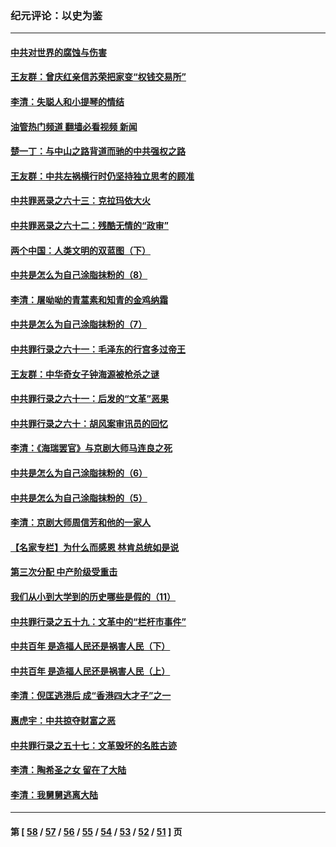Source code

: ### 纪元评论：以史为鉴
---
#### [中共对世界的腐蚀与伤害](../../pages/nsc1028/n13463833.md?12300330) 
#### [王友群：曾庆红亲信苏荣把家变“权钱交易所”](../../pages/nsc1028/n13463003.md?12300330) 
#### [李清：失聪人和小提琴的情结](../../pages/nsc1028/n13459280.md?12300330) 
#### [油管热门频道 翻墙必看视频 新闻](ok?12300330)
#### [楚一丁：与中山之路背道而驰的中共强权之路](../../pages/nsc1028/n13437270.md?12300330) 
#### [王友群：中共左祸横行时仍坚持独立思考的顾准](../../pages/nsc1028/n13444722.md?12300330) 
#### [中共罪恶录之六十三：克拉玛依大火](../../pages/nsc1028/n13443384.md?12300330) 
#### [中共罪恶录之六十二：残酷无情的“政审”](../../pages/nsc1028/n13435894.md?12300330) 
#### [两个中国：人类文明的双蓝图（下）](../../pages/nsc1028/n13423132.md?12300330) 
#### [中共是怎么为自己涂脂抹粉的（8）](../../pages/nsc1028/n13432247.md?12300330) 
#### [李清：屠呦呦的青蒿素和知青的金鸡纳霜](../../pages/nsc1028/n13426884.md?12300330) 
#### [中共是怎么为自己涂脂抹粉的（7）](../../pages/nsc1028/n13431085.md?12300330) 
#### [中共罪行录之六十一：毛泽东的行宫多过帝王](../../pages/nsc1028/n13430849.md?12300330) 
#### [王友群：中华奇女子钟海源被枪杀之谜](../../pages/nsc1028/n13430555.md?12300330) 
#### [中共罪行录之六十一：后发的“文革”恶果](../../pages/nsc1028/n13426672.md?12300330) 
#### [中共罪行录之六十：胡风案审讯员的回忆](../../pages/nsc1028/n13423954.md?12300330) 
#### [李清：《海瑞罢官》与京剧大师马连良之死](../../pages/nsc1028/n13412316.md?12300330) 
#### [中共是怎么为自己涂脂抹粉的（6）](../../pages/nsc1028/n13412021.md?12300330) 
#### [中共是怎么为自己涂脂抹粉的（5）](../../pages/nsc1028/n13405477.md?12300330) 
#### [李清：京剧大师周信芳和他的一家人](../../pages/nsc1028/n13391411.md?12300330) 
#### [【名家专栏】为什么而感恩 林肯总统如是说](../../pages/nsc1028/n13402501.md?12300330) 
#### [第三次分配 中产阶级受重击](../../pages/nsc1028/n13401007.md?12300330) 
#### [我们从小到大学到的历史哪些是假的（11）](../../pages/nsc1028/n13395097.md?12300330) 
#### [中共罪行录之五十九：文革中的“栏杆市事件”](../../pages/nsc1028/n13390605.md?12300330) 
#### [中共百年 是造福人民还是祸害人民（下）](../../pages/nsc1028/n13389389.md?12300330) 
#### [中共百年 是造福人民还是祸害人民（上）](../../pages/nsc1028/n13388697.md?12300330) 
#### [李清：倪匡逃港后 成“香港四大才子”之一](../../pages/nsc1028/n13377522.md?12300330) 
#### [惠虎宇：中共掠夺财富之恶](../../pages/nsc1028/n13374142.md?12300330) 
#### [中共罪行录之五十七：文革毁坏的名胜古迹](../../pages/nsc1028/n13373282.md?12300330) 
#### [李清：陶希圣之女 留在了大陆](../../pages/nsc1028/n13367727.md?12300330) 
#### [李清：我舅舅逃离大陆](../../pages/nsc1028/n13343329.md?12300330) 

---
#### 第 [ [58](./58.md?12300330) / [57](./57.md?12300330) / [56](./56.md?12300330) / [55](./55.md?12300330) / [54](./54.md?12300330) / [53](./53.md?12300330) / [52](./52.md?12300330) / [51](./51.md?12300330) ] 页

What is needed
Search the data above for the word "中共罪行录之六十一". Copy each line it is in.

Worked solution
#### [中共罪行录之六十一：毛泽东的行宫多过帝王](../../pages/nsc1028/n13430849.md?12300330) 
#### [中共罪行录之六十一：后发的“文革”恶果](../../pages/nsc1028/n13426672.md?12300330) 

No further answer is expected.